A plaque on the wall features a mid-1960s photo of the station and a Wood & Goss ad from a phone book. The ad lists an array of services and products including B.F. Goodrich tires.
Jeremy said his original plan was to decorate the station with memorabilia from all brands of gas sold along Route 66. But he decided to concentrate on the DX brand to stick with the history of the station.
“It took me a few years to come up with all this stuff,” he said, adding that his father-in-law, Craig Hart, found some of the items at swap meets.
“If this was just an old Shell station or Texaco, that stuff is everywhere.”
The three-bay shop – the truck bay was added after 1966 – remains in operation. It includes the original lifts, tire rack on the wall and, hanging from the ceiling, a vintage oil-change machine.
Jeremy has researched the history of the building with help from the Goss family. Gene Wood and Kenneth “Red” Goss originally partnered on a gas station downtown behind Vern’s Malt Shop, moving to the location on Elm/Route 66 and South Adams about 1963. The new location previously had been the home of a DX distributorship operated by the Davidson family.
Following Red Goss’ death in 1971, Wood & Goss Service Station became Wood Service Center, which Gene Wood continued to operate until 1993 or 1994. The building later was used as a mechanic shop, a body shop and as Alvis Paul’s car lot, J&A Auto Sales.
The building was vacant when the Weavers bought it from the Davidson family in 2014. Jeremy said the renovation began almost immediately.

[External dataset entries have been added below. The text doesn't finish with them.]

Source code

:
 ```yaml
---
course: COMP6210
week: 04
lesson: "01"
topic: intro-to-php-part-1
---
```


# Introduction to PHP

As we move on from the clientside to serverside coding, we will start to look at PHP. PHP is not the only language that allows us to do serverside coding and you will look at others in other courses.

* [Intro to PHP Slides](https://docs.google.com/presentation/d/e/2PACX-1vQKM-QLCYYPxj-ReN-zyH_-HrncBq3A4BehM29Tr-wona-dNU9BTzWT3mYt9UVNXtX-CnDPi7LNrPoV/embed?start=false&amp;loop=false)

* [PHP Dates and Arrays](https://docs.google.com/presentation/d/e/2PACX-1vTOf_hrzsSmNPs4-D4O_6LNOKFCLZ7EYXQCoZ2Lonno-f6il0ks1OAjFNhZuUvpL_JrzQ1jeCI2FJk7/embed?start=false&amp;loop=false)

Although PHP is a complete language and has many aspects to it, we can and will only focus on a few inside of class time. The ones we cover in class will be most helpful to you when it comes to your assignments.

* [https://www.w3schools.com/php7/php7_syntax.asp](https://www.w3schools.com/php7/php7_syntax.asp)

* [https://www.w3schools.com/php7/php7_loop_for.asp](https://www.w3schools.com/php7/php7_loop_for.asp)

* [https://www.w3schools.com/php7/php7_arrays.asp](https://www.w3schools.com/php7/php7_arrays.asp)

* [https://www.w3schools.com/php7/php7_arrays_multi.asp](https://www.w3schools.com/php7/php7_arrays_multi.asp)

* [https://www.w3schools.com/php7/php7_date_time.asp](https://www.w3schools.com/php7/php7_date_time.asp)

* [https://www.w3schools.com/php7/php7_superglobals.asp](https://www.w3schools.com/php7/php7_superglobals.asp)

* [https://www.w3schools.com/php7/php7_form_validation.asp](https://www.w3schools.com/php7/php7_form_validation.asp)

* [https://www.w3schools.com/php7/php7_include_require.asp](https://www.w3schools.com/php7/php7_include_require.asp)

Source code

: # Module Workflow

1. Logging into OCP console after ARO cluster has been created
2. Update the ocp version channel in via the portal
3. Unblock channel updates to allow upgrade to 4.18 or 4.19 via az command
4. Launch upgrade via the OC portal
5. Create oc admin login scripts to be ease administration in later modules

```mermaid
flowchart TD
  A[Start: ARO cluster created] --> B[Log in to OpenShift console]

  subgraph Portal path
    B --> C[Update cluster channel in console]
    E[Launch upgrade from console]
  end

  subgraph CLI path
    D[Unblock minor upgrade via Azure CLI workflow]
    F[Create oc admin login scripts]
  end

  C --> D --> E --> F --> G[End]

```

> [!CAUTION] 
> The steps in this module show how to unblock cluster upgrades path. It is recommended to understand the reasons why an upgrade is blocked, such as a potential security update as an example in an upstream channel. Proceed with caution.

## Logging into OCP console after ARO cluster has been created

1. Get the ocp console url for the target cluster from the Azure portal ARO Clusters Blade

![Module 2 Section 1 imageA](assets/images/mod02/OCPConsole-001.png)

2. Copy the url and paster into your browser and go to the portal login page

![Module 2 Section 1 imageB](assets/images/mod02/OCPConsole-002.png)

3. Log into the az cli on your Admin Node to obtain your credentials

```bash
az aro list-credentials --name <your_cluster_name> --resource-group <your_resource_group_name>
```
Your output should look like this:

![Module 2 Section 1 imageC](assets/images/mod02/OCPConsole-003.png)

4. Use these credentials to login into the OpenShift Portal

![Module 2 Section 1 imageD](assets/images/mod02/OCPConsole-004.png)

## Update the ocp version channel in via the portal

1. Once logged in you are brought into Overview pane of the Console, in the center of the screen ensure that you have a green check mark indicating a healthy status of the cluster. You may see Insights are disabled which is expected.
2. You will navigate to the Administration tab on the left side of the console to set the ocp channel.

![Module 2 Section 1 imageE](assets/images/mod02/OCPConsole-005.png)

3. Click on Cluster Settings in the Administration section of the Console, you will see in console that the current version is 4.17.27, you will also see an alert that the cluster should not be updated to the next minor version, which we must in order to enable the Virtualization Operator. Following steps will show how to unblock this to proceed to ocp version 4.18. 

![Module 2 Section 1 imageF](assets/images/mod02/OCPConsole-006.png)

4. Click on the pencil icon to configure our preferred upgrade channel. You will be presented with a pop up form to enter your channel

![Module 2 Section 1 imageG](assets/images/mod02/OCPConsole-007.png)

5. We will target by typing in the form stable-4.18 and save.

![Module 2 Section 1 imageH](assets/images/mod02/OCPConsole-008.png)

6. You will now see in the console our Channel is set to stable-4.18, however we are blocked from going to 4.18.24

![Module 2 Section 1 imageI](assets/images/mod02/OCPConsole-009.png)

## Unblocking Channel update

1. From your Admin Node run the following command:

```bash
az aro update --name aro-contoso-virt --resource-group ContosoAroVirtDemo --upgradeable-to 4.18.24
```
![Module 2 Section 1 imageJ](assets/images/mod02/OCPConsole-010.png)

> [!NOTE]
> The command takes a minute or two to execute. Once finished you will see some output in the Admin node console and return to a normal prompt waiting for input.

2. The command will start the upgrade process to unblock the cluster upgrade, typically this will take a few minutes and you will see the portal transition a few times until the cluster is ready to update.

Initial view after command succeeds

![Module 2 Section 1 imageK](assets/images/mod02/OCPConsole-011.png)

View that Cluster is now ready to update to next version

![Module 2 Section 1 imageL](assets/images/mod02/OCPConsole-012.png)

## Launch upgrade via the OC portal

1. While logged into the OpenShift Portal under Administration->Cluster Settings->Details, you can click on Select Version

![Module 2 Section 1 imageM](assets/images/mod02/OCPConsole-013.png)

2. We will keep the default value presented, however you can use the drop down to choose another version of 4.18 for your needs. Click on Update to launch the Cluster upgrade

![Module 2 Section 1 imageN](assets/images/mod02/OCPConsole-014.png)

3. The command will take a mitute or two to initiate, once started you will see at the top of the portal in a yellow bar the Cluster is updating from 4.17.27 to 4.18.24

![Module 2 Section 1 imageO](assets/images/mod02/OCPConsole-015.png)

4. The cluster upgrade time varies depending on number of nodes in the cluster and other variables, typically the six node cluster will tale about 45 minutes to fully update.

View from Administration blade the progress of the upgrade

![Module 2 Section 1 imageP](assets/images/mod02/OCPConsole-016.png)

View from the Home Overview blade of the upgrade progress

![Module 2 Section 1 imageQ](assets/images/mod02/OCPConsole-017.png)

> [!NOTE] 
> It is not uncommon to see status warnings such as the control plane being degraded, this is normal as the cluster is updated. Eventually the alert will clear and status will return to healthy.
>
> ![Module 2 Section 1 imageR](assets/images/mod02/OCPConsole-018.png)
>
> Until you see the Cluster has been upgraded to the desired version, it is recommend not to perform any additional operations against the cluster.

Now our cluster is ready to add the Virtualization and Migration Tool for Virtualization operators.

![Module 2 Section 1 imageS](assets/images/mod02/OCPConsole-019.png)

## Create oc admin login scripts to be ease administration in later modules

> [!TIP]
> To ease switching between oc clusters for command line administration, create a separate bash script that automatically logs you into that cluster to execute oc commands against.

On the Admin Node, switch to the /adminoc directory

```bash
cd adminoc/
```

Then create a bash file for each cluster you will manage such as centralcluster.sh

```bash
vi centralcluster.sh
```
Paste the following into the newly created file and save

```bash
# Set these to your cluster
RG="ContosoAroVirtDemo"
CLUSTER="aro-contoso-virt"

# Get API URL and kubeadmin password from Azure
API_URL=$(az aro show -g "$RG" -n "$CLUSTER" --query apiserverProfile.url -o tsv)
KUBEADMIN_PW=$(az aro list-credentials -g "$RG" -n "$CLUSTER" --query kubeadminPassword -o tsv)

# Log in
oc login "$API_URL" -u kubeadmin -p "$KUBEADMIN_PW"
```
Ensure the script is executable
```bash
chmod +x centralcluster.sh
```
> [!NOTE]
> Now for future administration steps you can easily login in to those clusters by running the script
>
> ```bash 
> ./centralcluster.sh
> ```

Weaver Auto Sales, founded in 1948 on Van Buren Street, has been located directly south of the station since 1971, when Robert Weaver – Jeremy’s grandfather – bought the Whirl-A-Way car wash at that location. Jeremy said the car wash featured the first automatic wash lane in Lebanon and had two gas pumps that were the first in town with a pay-at-the pump system.
Jeremy and his brother Jordan both work full time assisting dad Donnie with the business.
Route 66 travelers who want to see the DX station are welcome, Jeremy said. “I can show them around.”